Pm me if interested.

Steve

Sent from my SM-N910P using T-Shirt Forums


----------



## ayukish (Aug 18, 2005)

Print/Cut gives you the ability to go on a wider variety of fabrics. You're not limited with Print/cut technology. As Steve said, you're also able to print "non apparel" as well.


----------



## cavedave (Dec 5, 2006)

These are different and there isn't any reason why both shouldn't be used in the same shop.

Cad Cut Pros
Opaque White - Always
Cheaper than DTG (certainly for dark shirts)
For simple designs higher production rates than DTG
Can be used with most garments (poly, cotton) and doesn't care about good or bad cotton.
No pre treatment and less mess
Washes great

Cad Cut Cons
Complex design can be difficult to weed
Cant blend design into shirt color as you can DTG
Doesn't have as soft a feel (some vinyls now are very good)
Large areas on a shirt can be hot in the sun (its vinyl at the end of the day)

DTG Pros
Generally better soft / feel to end product
Can print any complexity and no weeding
Blend images into garment color (black shirts is the big one), looks better


DTG Cons
Higher maintenance of machines
Pre-treatment - messy
Ink costs
Limited garment types, Cotton and there are good and bad cotton shirts

I see these as complimentary products, printing black cotton shirts you can create some awe sum prints with DTG that you couldn't get close to the same kind of finish with Cad Cut.
But doing a football team, name an number on the back of polyester sports shirts I would always go for Cad Cut.

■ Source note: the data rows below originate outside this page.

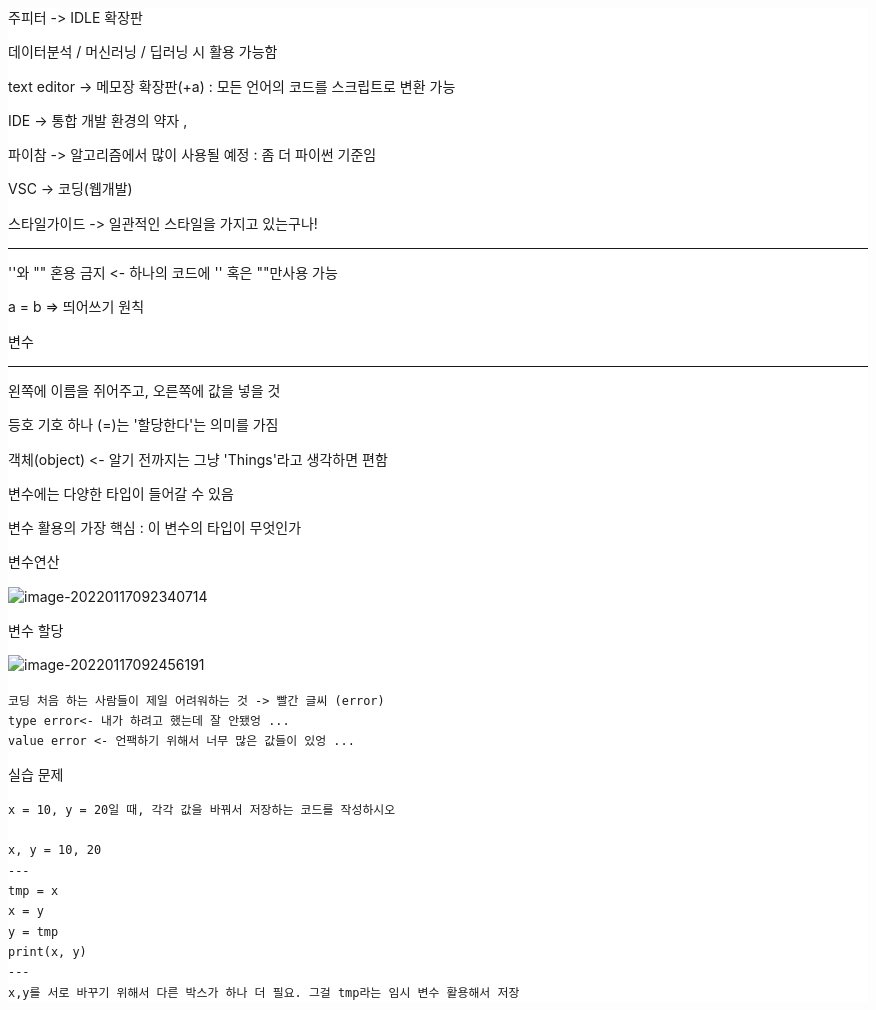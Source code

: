 주피터 -> IDLE 확장판

데이터분석 / 머신러닝 / 딥러닝 시 활용 가능함



text editor -> 메모장 확장판(+a) : 모든 언어의 코드를 스크립트로 변환 가능



IDE -> 통합 개발 환경의 약자 , 

파이참 -> 알고리즘에서 많이 사용될 예정 : 좀 더 파이썬 기준임

VSC -> 코딩(웹개발)



스타일가이드 -> 일관적인 스타일을 가지고 있는구나!

----

''와 "" 혼용 금지 <- 하나의 코드에 '' 혹은 ""만사용 가능

a = b => 띄어쓰기 원칙



변수

---

왼쪽에 이름을 쥐어주고, 오른쪽에 값을 넣을 것

등호 기호 하나 (=)는 '할당한다'는 의미를 가짐



객체(object) <- 알기 전까지는 그냥 'Things'라고 생각하면 편함



변수에는 다양한 타입이 들어갈 수 있음

변수 활용의 가장 핵심 : 이 변수의 타입이 무엇인가



변수연산

![image-20220117092340714](C:\Users\kim\AppData\Roaming\Typora\typora-user-images\image-20220117092340714.png)

변수 할당

![image-20220117092456191](C:\Users\kim\AppData\Roaming\Typora\typora-user-images\image-20220117092456191.png)

```
코딩 처음 하는 사람들이 제일 어려워하는 것 -> 빨간 글씨 (error)
type error<- 내가 하려고 했는데 잘 안됐엉 ... 
value error <- 언팩하기 위해서 너무 많은 값들이 있엉 ...
```

실습 문제

```
x = 10, y = 20일 때, 각각 값을 바꿔서 저장하는 코드를 작성하시오

x, y = 10, 20
---
tmp = x
x = y
y = tmp
print(x, y)
---
x,y를 서로 바꾸기 위해서 다른 박스가 하나 더 필요. 그걸 tmp라는 임시 변수 활용해서 저장
```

We have for demo purposes even combined the two, DTG print on a black shirt with gold vinyl cut and pressed on as a spot color.

Best regards

-David


----------



## artlife (Jan 15, 2010)

AKSTS said:


> I haven't been able to find any recent information (info that's less than 12 months old), so figured I'd start a thread.
> 
> Looking at purchasing a Roland Versacamm to be able to print and cut stickers and those types of things.
> 
> ...


Because DTG is full color/photo type graphics, and cad cut is simple designs or lettering. So it's really about the imagery.


----------



## Qminati (Jun 3, 2014)

I started with DTG and when I started doing cad-cut it opened a whole new world of possibilities. Once you decorate jackets, gym bags, women's dresses, underwear, sweat suits, etc... you will realize how small the DTG world is. Not to mention its 10 times easier and no daily maintenance at all. It makes it a lot more fun with time to get creative.


----------



## marzatplay (May 25, 2014)

Qminati said:


> I started with DTG and when I started doing cad-cut it opened a whole new world of possibilities. Once you decorate jackets, gym bags, women's dresses, underwear, sweat suits, etc... you will realize how small the DTG world is. Not to mention its 10 times easier and no daily maintenance at all. It makes it a lot more fun with time to get creative.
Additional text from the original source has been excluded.